The website http://www.benedict.com/ contains summaries of cases pending in the United States involving the use of internet and the issue of copyright. Interesting cases involve the Google Book Search Project and the Viacom vs. Youtube squabble over SpongeBob. To my mind, the kind of issues being raised in these and other recent cases in the US indicate a narrowing of the doctrine of “fair use”.
185.1. The fair use of a copyrighted work for criticism, comment, news reporting, teaching including multiple copies for classroom use, scholarship, research, and similar purposes is not an infringement of copyright. Decompilation, which is understood here to be the reproduction of the code and translation of the forms of the computer program to achieve the inter-operability of an independently created computer program with other programs may also constitute fair use. In determining whether the use made of a work in any particular case is fair use, the factors to be considered shall include:
(b) The nature of the copyrighted work;
(c) The amount and substantiality of the portion used in relation to the copyrighted work as a whole; and
(d) The effect of the use upon the potential market for or value of the copyrighted work.
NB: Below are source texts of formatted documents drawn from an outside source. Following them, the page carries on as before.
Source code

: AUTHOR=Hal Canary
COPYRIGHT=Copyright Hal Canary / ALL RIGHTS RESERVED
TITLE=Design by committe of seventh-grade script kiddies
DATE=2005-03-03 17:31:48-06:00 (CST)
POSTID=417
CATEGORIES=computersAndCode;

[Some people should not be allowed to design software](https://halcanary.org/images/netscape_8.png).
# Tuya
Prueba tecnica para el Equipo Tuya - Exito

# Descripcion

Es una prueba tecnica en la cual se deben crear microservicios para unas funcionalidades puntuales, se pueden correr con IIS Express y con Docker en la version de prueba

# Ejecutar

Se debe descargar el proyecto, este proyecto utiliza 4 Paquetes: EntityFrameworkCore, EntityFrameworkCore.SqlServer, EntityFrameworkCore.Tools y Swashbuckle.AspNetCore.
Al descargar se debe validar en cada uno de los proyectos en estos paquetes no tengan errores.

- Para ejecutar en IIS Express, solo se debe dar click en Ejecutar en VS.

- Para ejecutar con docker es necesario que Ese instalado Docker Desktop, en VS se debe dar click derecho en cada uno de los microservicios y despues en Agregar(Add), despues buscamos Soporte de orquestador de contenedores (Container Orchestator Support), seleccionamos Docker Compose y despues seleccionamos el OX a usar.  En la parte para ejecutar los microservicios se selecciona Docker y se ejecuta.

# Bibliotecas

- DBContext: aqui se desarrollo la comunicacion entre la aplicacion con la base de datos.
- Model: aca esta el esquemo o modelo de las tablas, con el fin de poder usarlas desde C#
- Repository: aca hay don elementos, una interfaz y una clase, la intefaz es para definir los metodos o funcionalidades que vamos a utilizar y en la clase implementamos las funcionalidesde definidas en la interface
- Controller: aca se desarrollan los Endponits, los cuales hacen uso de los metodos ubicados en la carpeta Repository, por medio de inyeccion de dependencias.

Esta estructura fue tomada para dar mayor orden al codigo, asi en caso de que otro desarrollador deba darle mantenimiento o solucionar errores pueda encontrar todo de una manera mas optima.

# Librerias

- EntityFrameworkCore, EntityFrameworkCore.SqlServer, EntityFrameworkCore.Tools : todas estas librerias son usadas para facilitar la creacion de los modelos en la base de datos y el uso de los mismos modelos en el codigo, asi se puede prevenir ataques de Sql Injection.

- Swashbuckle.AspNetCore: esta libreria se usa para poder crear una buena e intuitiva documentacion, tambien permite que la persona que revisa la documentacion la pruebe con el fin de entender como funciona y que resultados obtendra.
The criteria enumerated (purpose and character of use etc) in Section 185.1 is actually from the landmark case of Harper & Row v. Nation Enterprises, 471 U.S. 539 (1985) regarding the memoirs of former President Gerald R. Ford. Excerpts of said memoirs were published by The Nation Magazine to the prejudice of Harper and Row (publisher of Ford) who had an exclusive contract to publish excerpts of the memoirs with Time Magazine.
Because of the similarity of the text with the criteria in Harper and Row, there is a strong temptation to apply the doctrine of adoption of interpretation based on the foreign origin of the statutory text. In other words, since the text is borrowed from American statute books, American jurisprudence has great persuasive value in this jurisdiction.